“Difficile ma non impossibile”. Un senatore della maggioranza risponde così a chi gli chiede se si possa arrivare a un nuovo Consiglio di Amministrazione Rai entro l’estate. I tempi “sono molto stretti”, si osserva, ma, se si riuscisse a trovare l’intesa tra Fratelli d’Italia, Lega e Forza Italia, alla fine “ci si potrebbe riuscire”. E, in questo senso, gli occhi sono puntati sull’incontro in programma entro lunedì tra la presidente del Consiglio, Giorgia Meloni, di ritorno dalla Cina e i due vicepremier Antonio Tajani e Matteo Salvini. Ma al momento c’è il braccio di ferro con la Lega, che non molla la presa sul direttore generale. Per questo la Conferenza dei Capigruppo di Palazzo Madama non è risolutiva. Il presidente del Senato, Ignazio La Russa, prima di entrare in Capigruppo dice ai giornalisti che lui il problema della calendarizzazione del voto sul Cda lo porrà.
Ma al termine della riunione si viene a sapere che, alla sua proposta di indicare una data, il “Pd si è opposto” e la Lega ha chiesto “altro tempo per riflettere”, come racconta il presidente dei senatori di FI Maurizio Gasparri. Nella stessa riunione si decide, però, di riconvocare una nuova Conferenza dei capigruppo lunedì prossimo. Lo “spiraglio”, appunto. Cioè, l’occasione per fissare in extremis una data per votare. La strada si presenta dunque ancora in salita. Anche perché, come sottolinea sempre Gasparri, “la procedura” per arrivare a un nuovo Cda nel pieno delle sue funzioni è “lunga e complessa”. Non solo, sia la Camera, sia il Senato, devono indicare ciascuno i nomi di 2 componenti del Cda. Anche Palazzo Chigi deve designarne altri 2. Poi, il Consiglio di Amministrazione si deve riunire per eleggere il proprio Amministratore delegato e indicare il presidente. E la scelta deve venire approvata dalla Commissione di Vigilanza con una maggioranza di 2/3. Il tutto, con il Parlamento che vorrebbe chiudere i battenti per la pausa estiva entro il 7 agosto.

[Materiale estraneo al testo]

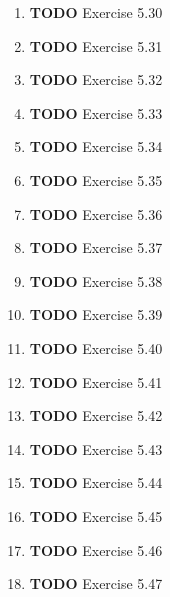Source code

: \documentclass[11pt]{article}
\begin{document}
\begin{enumerate}
\begin{enumerate}
\item {\bfseries\sffamily TODO} Exercise 5.30
\label{sec:org5a455b3}

\item {\bfseries\sffamily TODO} Exercise 5.31
\label{sec:orgaf12bdc}

\item {\bfseries\sffamily TODO} Exercise 5.32
\label{sec:orge7fa1ae}

\item {\bfseries\sffamily TODO} Exercise 5.33
\label{sec:orge278d28}

\item {\bfseries\sffamily TODO} Exercise 5.34
\label{sec:orgb0ad8ee}

\item {\bfseries\sffamily TODO} Exercise 5.35
\label{sec:org5ff9236}

\item {\bfseries\sffamily TODO} Exercise 5.36
\label{sec:orgbb53bc2}

\item {\bfseries\sffamily TODO} Exercise 5.37
\label{sec:org8db5150}

\item {\bfseries\sffamily TODO} Exercise 5.38
\label{sec:orge96a1e9}

\item {\bfseries\sffamily TODO} Exercise 5.39
\label{sec:org0d68332}

\item {\bfseries\sffamily TODO} Exercise 5.40
\label{sec:org12730b0}

\item {\bfseries\sffamily TODO} Exercise 5.41
\label{sec:org51ea0bf}

\item {\bfseries\sffamily TODO} Exercise 5.42
\label{sec:org91f0cce}

\item {\bfseries\sffamily TODO} Exercise 5.43
\label{sec:orgc83ca5d}

\item {\bfseries\sffamily TODO} Exercise 5.44
\label{sec:org49f6fca}

\item {\bfseries\sffamily TODO} Exercise 5.45
\label{sec:org75abc2b}

\item {\bfseries\sffamily TODO} Exercise 5.46
\label{sec:orga665d4e}

\item {\bfseries\sffamily TODO} Exercise 5.47
\label{sec:org00f1294}


\end{enumerate}
\end{enumerate}
\end{document}
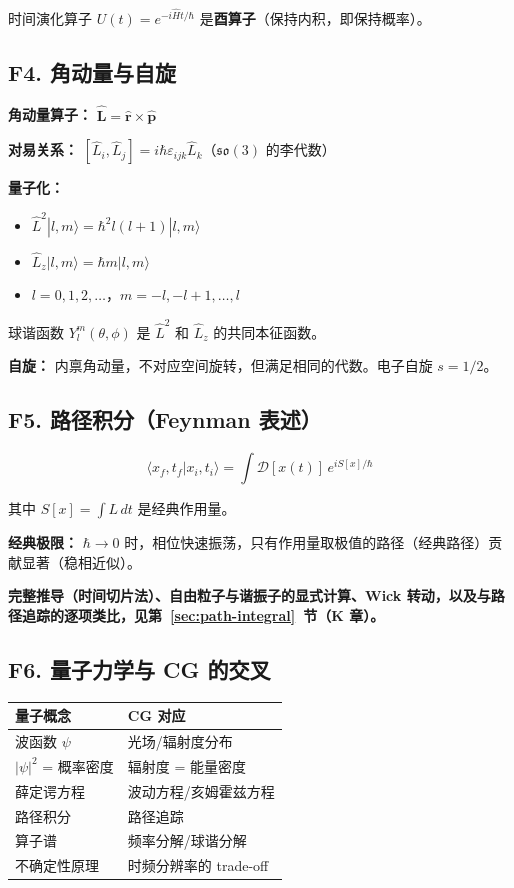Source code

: 时间演化算子 $U(t) = e^{-i\hat{H}t/\hbar}$ 是\textbf{酉算子}（保持内积，即保持概率）。

\subsection{F4. 角动量与自旋}

\textbf{角动量算子：} $\hat{\mathbf{L}} = \hat{\mathbf{r}} \times \hat{\mathbf{p}}$

\textbf{对易关系：} $[\hat{L}_i, \hat{L}_j] = i\hbar\varepsilon_{ijk}\hat{L}_k$（$\mathfrak{so}(3)$ 的李代数）

\textbf{量子化：}
\begin{itemize}
  \item $\hat{L}^2|l,m\rangle = \hbar^2 l(l+1)|l,m\rangle$
  \item $\hat{L}_z|l,m\rangle = \hbar m|l,m\rangle$
  \item $l = 0, 1, 2, \ldots$，$m = -l, -l+1, \ldots, l$
\end{itemize}

球谐函数 $Y_l^m(\theta, \phi)$ 是 $\hat{L}^2$ 和 $\hat{L}_z$ 的共同本征函数。

\textbf{自旋：} 内禀角动量，不对应空间旋转，但满足相同的代数。电子自旋 $s = 1/2$。

\subsection{F5. 路径积分（Feynman 表述）}
\label{subsec:pi-brief}

\[
\langle x_f, t_f | x_i, t_i \rangle = \int \mathcal{D}[x(t)]\, e^{iS[x]/\hbar}
\]

其中 $S[x] = \displaystyle\int L\,dt$ 是经典作用量。

\textbf{经典极限：} $\hbar \to 0$ 时，相位快速振荡，只有作用量取极值的路径（经典路径）贡献显著（稳相近似）。

\textbf{完整推导（时间切片法）、自由粒子与谐振子的显式计算、Wick 转动，以及与路径追踪的逐项类比，见第~\ref{sec:path-integral}~节（K 章）。}

\subsection{F6. 量子力学与 CG 的交叉}

\begin{center}
\begin{tabular}{ll}
\toprule
\textbf{量子概念} & \textbf{CG 对应} \\
\midrule
波函数 $\psi$ & 光场/辐射度分布 \\
$|\psi|^2$ = 概率密度 & 辐射度 = 能量密度 \\
薛定谔方程 & 波动方程/亥姆霍兹方程 \\
路径积分 & 路径追踪 \\
算子谱 & 频率分解/球谐分解 \\
不确定性原理 & 时频分辨率的 trade-off \\
\bottomrule
\end{tabular}
\end{center}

“All’89% si va a settembre” assicura un parlamentare leghista, mentre in Fratelli d’Italia si ritiene ancora possibile “un’accelerazione”. In realtà, si spiega nel centrodestra, grande urgenza di arrivare ad una ricomposizione sul punto non c’è, anche perché “tutti i palinsesti sono già stati decisi” e quindi, a prescindere da chi arriverà ai vertici Rai, “poco o nulla potrà essere modificato”. Quello che “pesa”, oltre al “comprensibile pressing” che starebbero facendo gli eventuali diretti interessati, è anche l’aspetto politico, cioè “l’equilibrio” tra le forze di maggioranza. Dove diktat e “imposizioni” sembrano sempre più difficili da digerire. Lo schema al quale starebbe lavorando FdI è quello di Simona Agnes alla presidenza; Giampaolo Rossi come Ad, alla Lega toccherebbe un consigliere. Ma il partito di Salvini insiste per indicare il direttore generale e si fanno anche i nomi, tra gli altri, di Marco Cunsolo, attuale direttore della produzione, e di Maurizio Fattaccio, direttore di Rai Pubblicità.
Una posizione netta il cui punto di caduta- si ragiona in ambienti della maggioranza-potrebbe anche essere la concessione di un dg senza deleghe forti. O in alternativa, la nomina di uno o due direttori centrali di peso. Si parla anche di un piano B sulla presidenza nel caso ci fossero problemi di ratifica di Agnes in Vigilanza: la maggioranza può contare su 24 voti e altri 2 da parte dell’opposizione si danno per scontati. Ma servirebbe il soccorso dei 2 componenti di Italia Viva per arrivare a 28, la quota necessaria per decidere. Se così non fosse, la maggioranza potrebbe indicare un nome super partes gradito al Pd per allargare il consenso.
E anche per questo si guarda alle scelte dei Dem che, come consigliere, potrebbero indicare uno tra Antonio Di Bella e Roberto Natale. M5s dovrebbe confermare Alessandro Di Majo, la Lega potrebbe eleggere Alessandro Casarin più che Antonio Marano e Fdi Valeria Falcone. Mentre Meloni, si avverte, sul direttore del Tg1 non intende mollare. “Ma tutto è “ancora in itinere”, si osserva. Anzi, “in alto mare”, come commenta il presidente dei senatori del Pd Francesco Boccia che critica l’atteggiamento della maggioranza perché “il Cda Rai non è un suk”.